When we look at Almaz Ayana’s performance, there are principles we can apply to our running as well. We cannot match Ayana’s training age, ability and performance. Nonetheless, tactically, we can apply similar principles to optimise our performance. Let’s have a look at a few points we should consider whenever we run a 10k.
1.) Rest the Day before Race Day
We start with the most obvious piece of advice. Make your day before race day a rest day. When you are running a 10k on a Sunday, then rather opt to volunteer in your weekly parkrun or drop the cross country race on a Saturday afternoon. If you want to do well, you either need to prioritise your races or you have to lower your expectations.
You will do yourself no favours, if you give your best effort in a parkrun or if you put into another big training session the day before. A typical training cycle involves overloading your body followed by recovery. When you overload your body too close to the target race, you will not have enough time to recover. When you plan to race on a Sunday, then do your hard last session on a Thursday. Allowing enough time, 2-3 days, for example, will ensure that your body has time to recover.
Making last minute changes to your training routine or going for a sports massage the day before a race is also not a good idea. You will only end up fatigued. Take it easy on a Saturday, perhaps occupy your mind with non-training, sports or running activities. You have trained hard for the race, relax and look forward to the race. There is no magic session or workout you can do to get an edge during the last 24 hours.
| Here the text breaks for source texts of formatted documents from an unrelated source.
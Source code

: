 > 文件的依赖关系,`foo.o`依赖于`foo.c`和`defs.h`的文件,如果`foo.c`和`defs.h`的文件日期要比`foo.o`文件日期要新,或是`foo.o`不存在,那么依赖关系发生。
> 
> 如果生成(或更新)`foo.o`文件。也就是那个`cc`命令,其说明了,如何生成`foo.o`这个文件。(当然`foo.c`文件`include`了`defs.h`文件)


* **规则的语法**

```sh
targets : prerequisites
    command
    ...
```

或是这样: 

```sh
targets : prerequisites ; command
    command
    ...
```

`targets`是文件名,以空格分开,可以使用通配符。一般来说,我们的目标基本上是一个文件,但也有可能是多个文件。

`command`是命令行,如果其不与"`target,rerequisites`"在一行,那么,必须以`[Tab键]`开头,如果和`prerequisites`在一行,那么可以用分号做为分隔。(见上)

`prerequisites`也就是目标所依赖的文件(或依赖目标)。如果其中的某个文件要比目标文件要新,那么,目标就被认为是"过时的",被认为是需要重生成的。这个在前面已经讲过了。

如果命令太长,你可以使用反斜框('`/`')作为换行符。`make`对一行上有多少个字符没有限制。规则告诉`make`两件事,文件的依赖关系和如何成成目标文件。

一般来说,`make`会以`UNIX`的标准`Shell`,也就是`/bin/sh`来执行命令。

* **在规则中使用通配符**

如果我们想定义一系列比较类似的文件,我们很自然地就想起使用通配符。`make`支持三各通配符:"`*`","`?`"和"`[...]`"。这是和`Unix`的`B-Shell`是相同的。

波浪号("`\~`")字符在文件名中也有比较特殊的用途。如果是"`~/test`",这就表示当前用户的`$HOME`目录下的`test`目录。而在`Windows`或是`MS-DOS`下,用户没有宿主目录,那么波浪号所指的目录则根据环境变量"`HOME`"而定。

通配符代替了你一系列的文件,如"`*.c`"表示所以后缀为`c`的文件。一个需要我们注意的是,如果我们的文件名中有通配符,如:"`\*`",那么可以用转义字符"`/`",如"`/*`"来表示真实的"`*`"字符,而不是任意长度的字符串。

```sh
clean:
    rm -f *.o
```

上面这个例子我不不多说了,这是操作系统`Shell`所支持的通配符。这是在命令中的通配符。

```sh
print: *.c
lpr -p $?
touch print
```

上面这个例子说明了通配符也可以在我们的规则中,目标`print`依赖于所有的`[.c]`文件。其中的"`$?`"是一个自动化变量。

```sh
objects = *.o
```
On race day, follow your tried and tested breakfast routine and make sure your energy stores are up. You don’t have to go through a carbo loading phase similar to what marathon runners do the days before a marathon, though being fully recovered and fuelled up is key. When racing a 10k, the majority of your energy resources will come from muscle glycogen, the runner’s super fuel.
2.) Get familiar with the route
Having organised a 5k race this summer, I was surprised how many participants are not reading the instructions and have a look at the course map. It turned out that we had to disqualify 20 odd runners who took a short cut, knowing or unknowingly. To mitigate the risk of going the wrong way, spend time familiarising yourself with the course. Most running events publish the course map on their event website.
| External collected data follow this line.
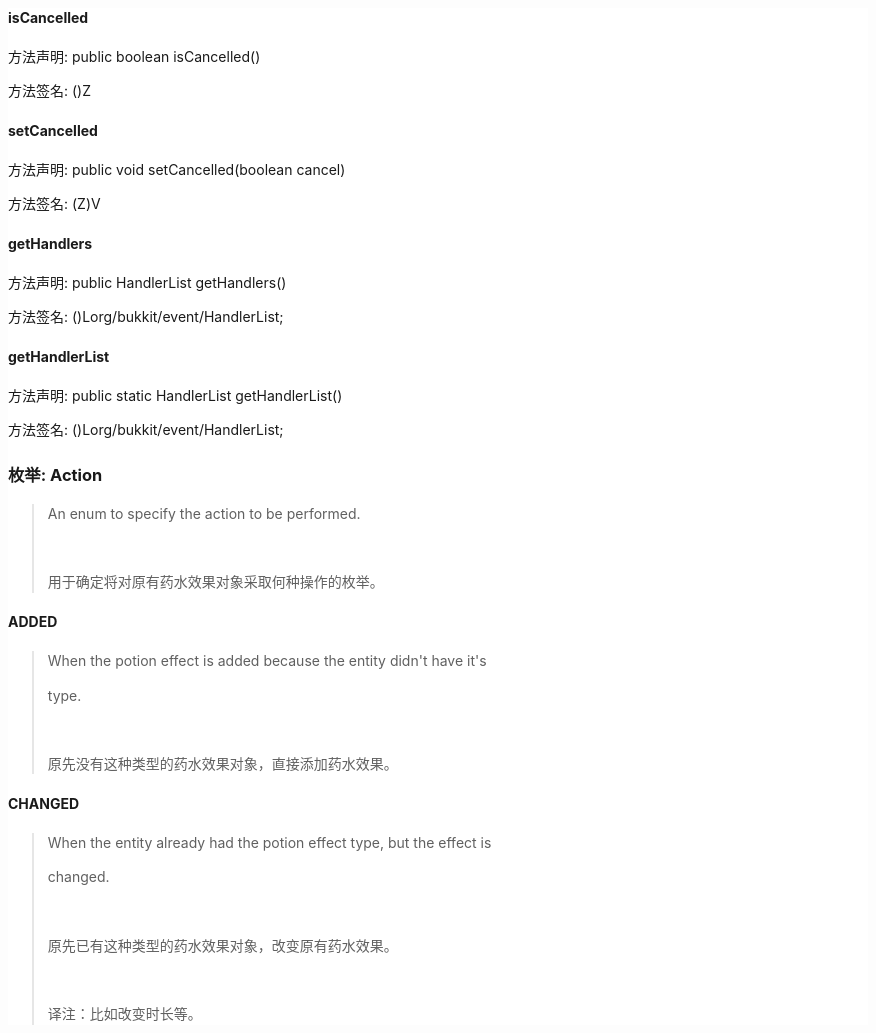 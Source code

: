 #### isCancelled

方法声明: public boolean isCancelled()

方法签名: ()Z

#### setCancelled

方法声明: public void setCancelled(boolean cancel)

方法签名: (Z)V

#### getHandlers

方法声明: public HandlerList getHandlers()

方法签名: ()Lorg/bukkit/event/HandlerList;

#### getHandlerList

方法声明: public static HandlerList getHandlerList()

方法签名: ()Lorg/bukkit/event/HandlerList;

### 枚举: Action

> An enum to specify the action to be performed.
> 
> <br>
> 
> 用于确定将对原有药水效果对象采取何种操作的枚举。

#### ADDED

> When the potion effect is added because the entity didn't have it's
> 
> type.
> 
> <br>
> 
> 原先没有这种类型的药水效果对象，直接添加药水效果。

#### CHANGED

> When the entity already had the potion effect type, but the effect is
> 
> changed.
> 
> <br>
> 
> 原先已有这种类型的药水效果对象，改变原有药水效果。
> 
> <br>
> 
> 译注：比如改变时长等。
Find out if it is a point to point, out and back, or a lap course. Check for any undulations to spot slower or faster sections of the race. Perhaps your running buddies have done the race before. Ask them what the course is like and find out if there are fast and slow parts of the course. With the Running Tracking site Strava for example, you can find out about course segments and can work out how to adjust the pace.
The Regent’s Park 10k route is quite straightforward. The course is flat and runs on a concrete path. It is a three lap course. The course is run anti-clockwise. One lap is a bit over 3km or 2 miles. The slowest section is around the fountain. It feels like running slightly uphill. This part of the course breaks the running rhythm, focus during this part and aim to get back on your target pace quickly.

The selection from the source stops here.